Because, there it was right in front of me, my little 9 year old self saying “ha!!”
And seriously… its not only that, I’m finding myself doing all sorts of things that are questionably not mature… especially renewed love of Captain Crunch, which I am (embarrassingly) eating for 2 and maybe three sometimes meals a day regularly (in my defense, my tummy has been rather moody, and it seems like the Captain is one of the safest bets for me, but still)…
But heck, it’s all pretty harmless, and maybe it’s therapeutic in its own way? maybe? As long as I don’t start watching Punky Brewster for hours on end (man! Punky Brewster would be awesome though, admit it you’d watch it too!).
So. Yeah. That’s where we are. Some days, it really feels like I’m doing great and that I’m really like THERE you know, and then other days it feels like I’m barely making it, that I’ll be here treading water just hanging on for a long time to come.

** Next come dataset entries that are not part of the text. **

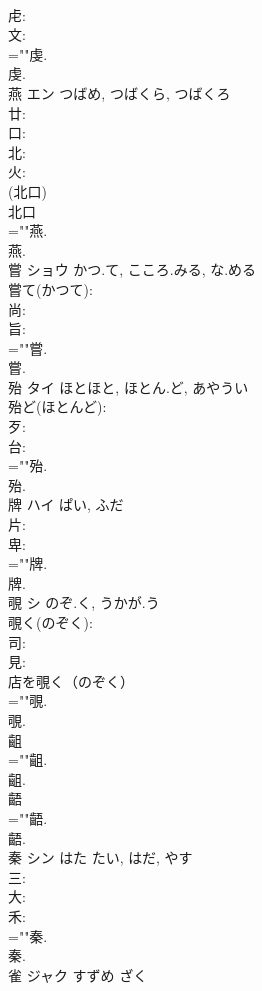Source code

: \documentclass[8pt]{extreport}
\begin{document}
\begin{CJK}{UTF8}{min}
\\	虍: 
\\	文: 
\\	=""虔.
\\	虔.
\\	燕	エン	つばめ, つばくら, つばくろ		
\\	廿: 
\\	口: 
\\	北: 
\\	火: 
\\	(北口) 
\\	北口 
\\	=""燕.
\\	燕.
\\	嘗	ショウ	かつ.て, こころ.みる, な.める		
\\	嘗て(かつて): 
\\	尚: 
\\	旨: 
\\	=""嘗.
\\	嘗.
\\	殆	タイ	ほとほと, ほとん.ど, あやうい		
\\	殆ど(ほとんど): 
\\	歹: 
\\	台: 
\\	=""殆.
\\	殆.
\\	牌	ハイ	ぱい, ふだ		
\\	片: 
\\	卑: 
\\	=""牌.
\\	牌.
\\	覗	シ	のぞ.く, うかが.う		
\\	覗く(のぞく): 
\\	司: 
\\	見: 
\\	店を覗く（のぞく） 
\\	=""覗.
\\	覗.
\\	齟						
\\	=""齟.
\\	齟.
\\	齬						
\\	=""齬.
\\	齬.
\\	秦	シン	はた	たい, はだ, やす	
\\	三: 
\\	大: 
\\	禾: 
\\	=""秦.
\\	秦.
\\	雀	ジャク	すずめ	ざく	

\end{CJK}
\end{document}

But! You know what the difference is, is that it never feels anymore like I won’t make it. I know that I will now. And that right there is enough.
Ok – so if you made it through all of that you are a saint! I just wanted to take the time to tell everyone honestly where I’m at. It really is amazing to be here after where I have been over the past few months. I mean it was only 2 months ago when I was in the hospital, and things are so so different now. I’m so grateful, and so proud. And I’m really blessed too, to have had you supporting me along the way!
More to come, and hopefully by then I’ll have graduated to poptarts or maybe like… red vines or something!